WORK TO BE COMPLETED → Read through the data and report every line in which the word "Smith" occurs.

***** TASK DATA *****

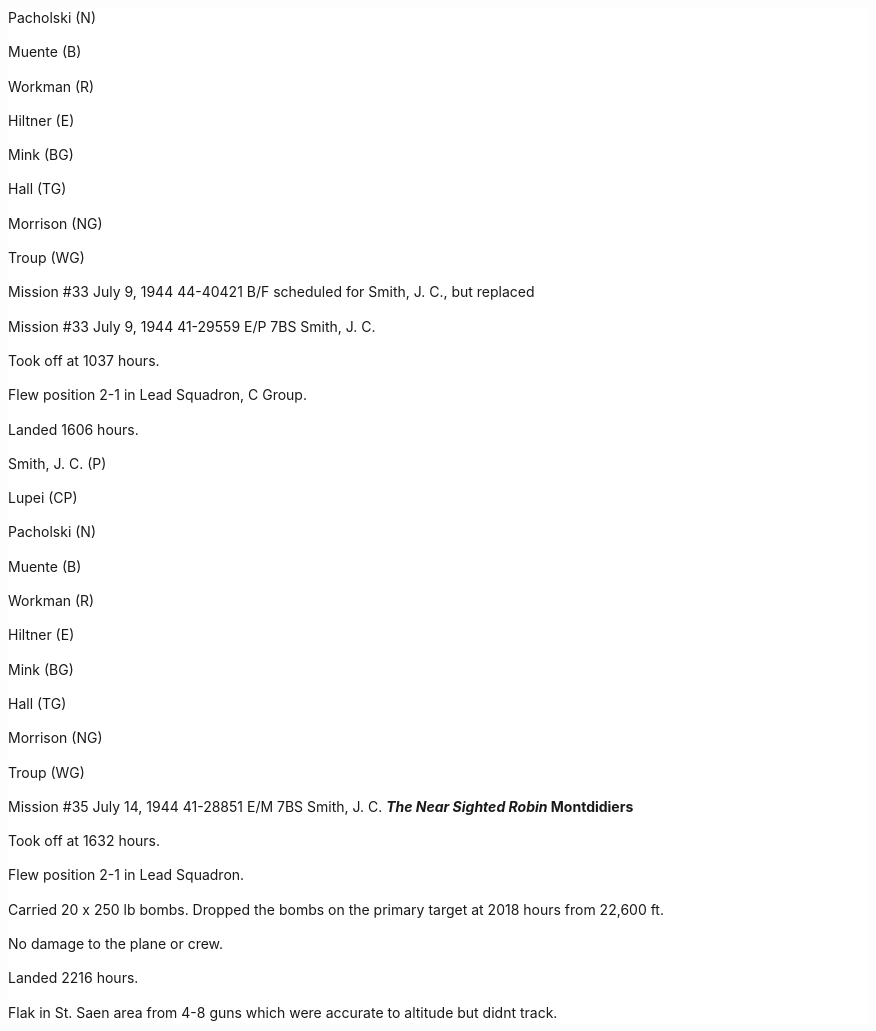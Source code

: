 Pacholski (N)

Muente (B)

Workman (R)

Hiltner (E)

Mink (BG)

Hall (TG)

Morrison (NG)

Troup (WG)

 

Mission #33 July 9, 1944 44-40421 B/F
scheduled for Smith, J. C., but replaced

Mission #33 July 9, 1944 41-29559 E/P 7BS Smith, J. C.

Took off at 1037 hours.

Flew position 2-1 in Lead Squadron, C Group.

Landed 1606 hours.

Smith, J. C. (P)

Lupei (CP)

Pacholski (N)

Muente (B)

Workman (R)

Hiltner (E)

Mink (BG)

Hall (TG)

Morrison (NG)

Troup (WG)

Mission #35 July 14, 1944 41-28851 E/M 7BS Smith, J. C. ***The
Near Sighted Robin* Montdidiers**

Took off at 1632 hours.

Flew position 2-1 in Lead Squadron.

Carried 20 x 250 lb bombs. Dropped the bombs on the primary
target at 2018 hours from 22,600 ft.

No damage to the plane or crew.

Landed 2216 hours.

Flak in St. Saen area from 4-8 guns which were accurate to
altitude but didnt track.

*****

RESULT OF THE TASK →
scheduled for Smith, J. C., but replaced
Mission #33 July 9, 1944 41-29559 E/P 7BS Smith, J. C.
Smith, J. C. (P)
Mission #35 July 14, 1944 41-28851 E/M 7BS Smith, J. C. ***The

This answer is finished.